In the commercial property world, 'dilapidations' refers to breaches of lease covenants relating to the condition of a property, and the process of remedying those breaches.

Tenants enter commercial leases agreeing to keep premises in repair; if they do not, the law of dilapidations applies. Landlords have the ability to serve a schedule of dilapidations on a tenant either during or more commonly at the end of the lease, itemising the breaches of covenant. Remedies for the landlord will be for the tenant to undertake the specified works or for them to seek to recover from the tenant the cost of making good the disrepair. Dilapidations occur primarily at the end of a lease, and often disputes arise between landlords and tenants as to their extent, and in order to reach a conclusion this inevitably leads to an appraisal of past case law which stems over 100 years. In an economic downturn dilapidations are also commonplace either during a lease term or if the tenant exercises a break clause. Most dilapidations are settled by negotiation, but other methods exist in demonstrating loss suffered by a landlord such as a diminution valuation. Landlords and tenants will normally be advised by a specialist surveyor or property consultant.

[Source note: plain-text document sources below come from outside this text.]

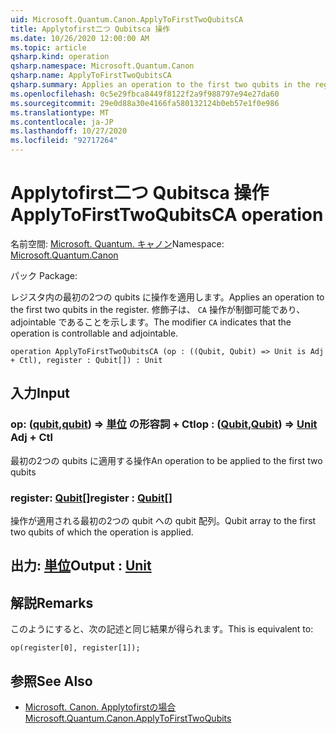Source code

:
 ```yaml
---
uid: Microsoft.Quantum.Canon.ApplyToFirstTwoQubitsCA
title: Applytofirst二つ Qubitsca 操作
ms.date: 10/26/2020 12:00:00 AM
ms.topic: article
qsharp.kind: operation
qsharp.namespace: Microsoft.Quantum.Canon
qsharp.name: ApplyToFirstTwoQubitsCA
qsharp.summary: Applies an operation to the first two qubits in the register. The modifier `CA` indicates that the operation is controllable and adjointable.
ms.openlocfilehash: 0c5e29fbca8449f8122f2a9f988797e94e27da60
ms.sourcegitcommit: 29e0d88a30e4166fa580132124b0eb57e1f0e986
ms.translationtype: MT
ms.contentlocale: ja-JP
ms.lasthandoff: 10/27/2020
ms.locfileid: "92717264"
---
```

# <a name="applytofirsttwoqubitsca-operation"></a><span data-ttu-id="45a74-102">Applytofirst二つ Qubitsca 操作</span><span class="sxs-lookup"><span data-stu-id="45a74-102">ApplyToFirstTwoQubitsCA operation</span></span>

<span data-ttu-id="45a74-103">名前空間: [Microsoft. Quantum. キャノン](xref:Microsoft.Quantum.Canon)</span><span class="sxs-lookup"><span data-stu-id="45a74-103">Namespace: [Microsoft.Quantum.Canon](xref:Microsoft.Quantum.Canon)</span></span>

<span data-ttu-id="45a74-104">パック [](https://nuget.org/packages/)</span><span class="sxs-lookup"><span data-stu-id="45a74-104">Package: [](https://nuget.org/packages/)</span></span>


<span data-ttu-id="45a74-105">レジスタ内の最初の2つの qubits に操作を適用します。</span><span class="sxs-lookup"><span data-stu-id="45a74-105">Applies an operation to the first two qubits in the register.</span></span>
<span data-ttu-id="45a74-106">修飾子は、 `CA` 操作が制御可能であり、adjointable であることを示します。</span><span class="sxs-lookup"><span data-stu-id="45a74-106">The modifier `CA` indicates that the operation is controllable and adjointable.</span></span>

```qsharp
operation ApplyToFirstTwoQubitsCA (op : ((Qubit, Qubit) => Unit is Adj + Ctl), register : Qubit[]) : Unit
```


## <a name="input"></a><span data-ttu-id="45a74-107">入力</span><span class="sxs-lookup"><span data-stu-id="45a74-107">Input</span></span>

### <a name="op--qubitqubit--unit-adj--ctl"></a><span data-ttu-id="45a74-108">op: ([qubit](xref:microsoft.quantum.lang-ref.qubit),[qubit](xref:microsoft.quantum.lang-ref.qubit)) => [単位](xref:microsoft.quantum.lang-ref.unit) の形容詞 + Ctl</span><span class="sxs-lookup"><span data-stu-id="45a74-108">op : ([Qubit](xref:microsoft.quantum.lang-ref.qubit),[Qubit](xref:microsoft.quantum.lang-ref.qubit)) => [Unit](xref:microsoft.quantum.lang-ref.unit) Adj + Ctl</span></span>

<span data-ttu-id="45a74-109">最初の2つの qubits に適用する操作</span><span class="sxs-lookup"><span data-stu-id="45a74-109">An operation to be applied to the first two qubits</span></span>


### <a name="register--qubit"></a><span data-ttu-id="45a74-110">register: [Qubit](xref:microsoft.quantum.lang-ref.qubit)[]</span><span class="sxs-lookup"><span data-stu-id="45a74-110">register : [Qubit](xref:microsoft.quantum.lang-ref.qubit)[]</span></span>

<span data-ttu-id="45a74-111">操作が適用される最初の2つの qubit への qubit 配列。</span><span class="sxs-lookup"><span data-stu-id="45a74-111">Qubit array to the first two qubits of which the operation is applied.</span></span>



## <a name="output--unit"></a><span data-ttu-id="45a74-112">出力: [単位](xref:microsoft.quantum.lang-ref.unit)</span><span class="sxs-lookup"><span data-stu-id="45a74-112">Output : [Unit](xref:microsoft.quantum.lang-ref.unit)</span></span>



## <a name="remarks"></a><span data-ttu-id="45a74-113">解説</span><span class="sxs-lookup"><span data-stu-id="45a74-113">Remarks</span></span>

<span data-ttu-id="45a74-114">このようにすると、次の記述と同じ結果が得られます。</span><span class="sxs-lookup"><span data-stu-id="45a74-114">This is equivalent to:</span></span>

```qsharp
op(register[0], register[1]);
```

## <a name="see-also"></a><span data-ttu-id="45a74-115">参照</span><span class="sxs-lookup"><span data-stu-id="45a74-115">See Also</span></span>

- [<span data-ttu-id="45a74-116">Microsoft. Canon. Applytofirstの場合</span><span class="sxs-lookup"><span data-stu-id="45a74-116">Microsoft.Quantum.Canon.ApplyToFirstTwoQubits</span></span>](xref:Microsoft.Quantum.Canon.ApplyToFirstTwoQubits)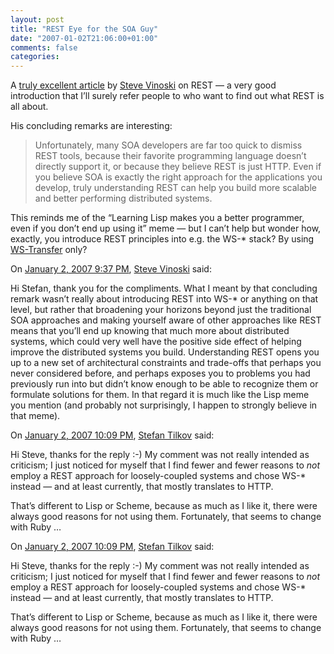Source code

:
 ```yaml
---
layout: post
title: "REST Eye for the SOA Guy"
date: "2007-01-02T21:06:00+01:00"
comments: false
categories: 
---
```


<p>A <a href="http://blogs.iona.com/vinoski/archives/000438.html">truly excellent article</a> by <a href="http://blogs.iona.com/vinoski/">Steve Vinoski</a> on REST &#8212; a very good introduction that I&#8217;ll surely refer people to who want to find out what REST is all about.</p>

<p>His concluding remarks are interesting:</p>

<blockquote>
<p>Unfortunately, many SOA developers are far too quick to dismiss REST tools, because their favorite programming language doesn&#8217;t directly support it, or because they believe REST is just HTTP. Even if you believe SOA is exactly the right approach for the applications you develop, truly understanding REST can help you build more scalable and better performing distributed systems.</p>
</blockquote>

<p>This reminds me of the &#8220;Learning Lisp makes you a better programmer, even if you don&#8217;t end up using it&#8221; meme &#8212; but I can&#8217;t help but wonder how, exactly, you introduce REST principles into e.g. the WS-* stack? By using <a href="http://www.w3.org/Submission/WS-Transfer/">WS-Transfer</a> only?</p>

<section class="comments">

<div class="comment" id="comment-1169">
On <a href="#comment-1169" title="Permalink to this comment">January  2, 2007  9:37 PM</a>, <a href="http://blogs.iona.com/vinoski/" title="http://blogs.iona.com/vinoski/" rel="nofollow">Steve Vinoski</a>
said:
<p>Hi Stefan, thank you for the compliments. What I meant by that concluding remark wasn&#8217;t really about introducing REST into WS-* or anything on that level, but rather that broadening your horizons beyond just the traditional SOA approaches and making yourself aware of other approaches like REST means that you&#8217;ll end up knowing that much more about distributed systems, which could very well have the positive side effect of helping improve the distributed systems you build. Understanding REST opens you up to a new set of architectural constraints and trade-offs that perhaps you never considered before, and perhaps exposes you to problems you had previously run into but didn&#8217;t know enough to be able to recognize them or formulate solutions for them. In that regard it is much like the Lisp meme you mention (and probably not surprisingly, I happen to strongly believe in that meme).</p>


<div class="comment" id="comment-1170">
On <a href="#comment-1170" title="Permalink to this comment">January  2, 2007 10:09 PM</a>, <a href="/en/staff/st/">Stefan Tilkov</a>
said:
<p>Hi Steve, thanks for the reply :-) My comment was not really intended as criticism; I just noticed for myself that I find fewer and fewer reasons to <em>not</em> employ a REST approach for loosely-coupled systems and chose WS-* instead &#8212; and at least currently, that mostly translates to HTTP. </p>

<p>That&#8217;s different to Lisp or Scheme, because as much as I like it, there were always good reasons for not using them. Fortunately, that seems to change with Ruby &#8230;</p>


<div class="comment" id="comment-1171">
On <a href="#comment-1171" title="Permalink to this comment">January  2, 2007 10:09 PM</a>, <a href="/en/staff/st/">Stefan Tilkov</a>
said:
<p>Hi Steve, thanks for the reply :-) My comment was not really intended as criticism; I just noticed for myself that I find fewer and fewer reasons to <em>not</em> employ a REST approach for loosely-coupled systems and chose WS-* instead &#8212; and at least currently, that mostly translates to HTTP. </p>

<p>That&#8217;s different to Lisp or Scheme, because as much as I like it, there were always good reasons for not using them. Fortunately, that seems to change with Ruby &#8230;</p>


</section>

Formal guidance on dilapidations exists such as the PLA protocol which was currently adopted under the Civil Procedure Rules in 2012. The Royal Institution of Chartered Surveyors produces a guidance note on dealing with dilapidations claims and this is currently in its sixth edition. The Financial Reporting Council's accounting standard FRS12 requires occupiers to budget for dilapidations in their accounts leading to more tenants seeking advice on dilapidations before the end of their leases.